Work to be completed:
Taking the material as a whole, state how many of its lines contain "newcommand". Write the number and nothing more.

▶

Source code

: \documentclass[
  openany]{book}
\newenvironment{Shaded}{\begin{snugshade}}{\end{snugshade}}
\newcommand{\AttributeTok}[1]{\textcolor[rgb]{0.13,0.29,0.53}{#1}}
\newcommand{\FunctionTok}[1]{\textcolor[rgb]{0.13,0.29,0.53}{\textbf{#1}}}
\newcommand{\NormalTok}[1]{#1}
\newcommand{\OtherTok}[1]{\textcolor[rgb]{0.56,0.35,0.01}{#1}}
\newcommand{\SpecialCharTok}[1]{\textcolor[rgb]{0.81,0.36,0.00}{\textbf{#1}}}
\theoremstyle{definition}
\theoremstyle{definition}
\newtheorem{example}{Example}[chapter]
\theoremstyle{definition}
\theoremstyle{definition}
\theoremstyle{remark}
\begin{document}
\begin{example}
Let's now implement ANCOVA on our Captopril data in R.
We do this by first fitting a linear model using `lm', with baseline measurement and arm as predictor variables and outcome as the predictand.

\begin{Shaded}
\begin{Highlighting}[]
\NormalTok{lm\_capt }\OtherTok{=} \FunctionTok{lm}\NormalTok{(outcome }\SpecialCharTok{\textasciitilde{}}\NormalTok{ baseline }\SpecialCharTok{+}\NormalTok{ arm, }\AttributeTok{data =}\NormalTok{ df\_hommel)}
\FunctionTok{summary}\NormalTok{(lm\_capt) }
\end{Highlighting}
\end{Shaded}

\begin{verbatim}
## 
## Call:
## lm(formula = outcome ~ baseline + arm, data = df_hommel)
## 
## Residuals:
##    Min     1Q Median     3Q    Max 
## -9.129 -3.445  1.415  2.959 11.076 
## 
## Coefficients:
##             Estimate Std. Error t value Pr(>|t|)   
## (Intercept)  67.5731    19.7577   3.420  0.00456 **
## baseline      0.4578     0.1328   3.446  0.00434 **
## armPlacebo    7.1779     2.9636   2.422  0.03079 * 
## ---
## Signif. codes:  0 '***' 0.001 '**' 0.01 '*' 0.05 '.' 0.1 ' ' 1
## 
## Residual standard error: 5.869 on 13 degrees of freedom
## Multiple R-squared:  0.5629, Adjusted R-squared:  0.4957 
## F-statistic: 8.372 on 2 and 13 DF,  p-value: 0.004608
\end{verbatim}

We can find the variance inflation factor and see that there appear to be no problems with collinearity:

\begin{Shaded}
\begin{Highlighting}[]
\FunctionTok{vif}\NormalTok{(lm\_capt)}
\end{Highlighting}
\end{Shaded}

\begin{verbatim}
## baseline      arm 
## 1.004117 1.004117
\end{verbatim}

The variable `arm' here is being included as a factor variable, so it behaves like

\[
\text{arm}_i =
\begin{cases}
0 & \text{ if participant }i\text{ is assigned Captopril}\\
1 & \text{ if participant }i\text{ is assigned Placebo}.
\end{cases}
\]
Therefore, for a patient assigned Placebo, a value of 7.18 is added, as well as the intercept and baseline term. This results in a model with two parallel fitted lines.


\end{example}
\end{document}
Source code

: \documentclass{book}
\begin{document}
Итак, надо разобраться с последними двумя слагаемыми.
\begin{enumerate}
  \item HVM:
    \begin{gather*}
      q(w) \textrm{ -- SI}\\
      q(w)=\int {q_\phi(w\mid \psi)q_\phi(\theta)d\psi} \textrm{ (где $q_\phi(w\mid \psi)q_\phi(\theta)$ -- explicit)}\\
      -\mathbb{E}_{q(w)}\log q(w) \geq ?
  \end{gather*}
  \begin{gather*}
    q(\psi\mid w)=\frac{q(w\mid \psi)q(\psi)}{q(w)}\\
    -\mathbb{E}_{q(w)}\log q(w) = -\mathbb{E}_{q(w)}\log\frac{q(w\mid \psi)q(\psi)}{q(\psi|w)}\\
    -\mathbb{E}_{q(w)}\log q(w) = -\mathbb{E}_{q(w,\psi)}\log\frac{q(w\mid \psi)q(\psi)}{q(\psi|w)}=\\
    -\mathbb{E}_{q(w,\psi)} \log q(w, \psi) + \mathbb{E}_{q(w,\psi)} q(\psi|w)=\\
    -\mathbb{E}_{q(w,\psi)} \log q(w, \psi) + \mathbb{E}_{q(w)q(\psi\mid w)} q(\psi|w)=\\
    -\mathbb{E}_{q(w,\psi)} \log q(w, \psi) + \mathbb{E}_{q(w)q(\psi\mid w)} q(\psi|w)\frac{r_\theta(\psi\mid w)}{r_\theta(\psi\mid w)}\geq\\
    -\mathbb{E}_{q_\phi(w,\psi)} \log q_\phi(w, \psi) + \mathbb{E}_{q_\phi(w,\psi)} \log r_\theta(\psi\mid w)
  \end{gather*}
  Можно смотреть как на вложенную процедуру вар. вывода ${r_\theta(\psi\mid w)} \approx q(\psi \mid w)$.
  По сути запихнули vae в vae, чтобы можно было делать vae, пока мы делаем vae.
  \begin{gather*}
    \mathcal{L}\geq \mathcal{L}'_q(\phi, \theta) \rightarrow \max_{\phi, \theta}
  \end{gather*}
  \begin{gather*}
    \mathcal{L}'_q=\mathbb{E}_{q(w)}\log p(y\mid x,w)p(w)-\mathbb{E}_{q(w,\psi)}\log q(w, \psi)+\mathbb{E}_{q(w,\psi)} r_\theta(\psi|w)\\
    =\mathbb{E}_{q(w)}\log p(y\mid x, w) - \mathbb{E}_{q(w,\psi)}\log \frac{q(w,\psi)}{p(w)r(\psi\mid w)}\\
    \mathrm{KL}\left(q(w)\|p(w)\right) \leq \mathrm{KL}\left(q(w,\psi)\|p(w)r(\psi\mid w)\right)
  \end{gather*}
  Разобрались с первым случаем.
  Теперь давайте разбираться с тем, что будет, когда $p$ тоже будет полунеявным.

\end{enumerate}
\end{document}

◀

Exercise solution:
5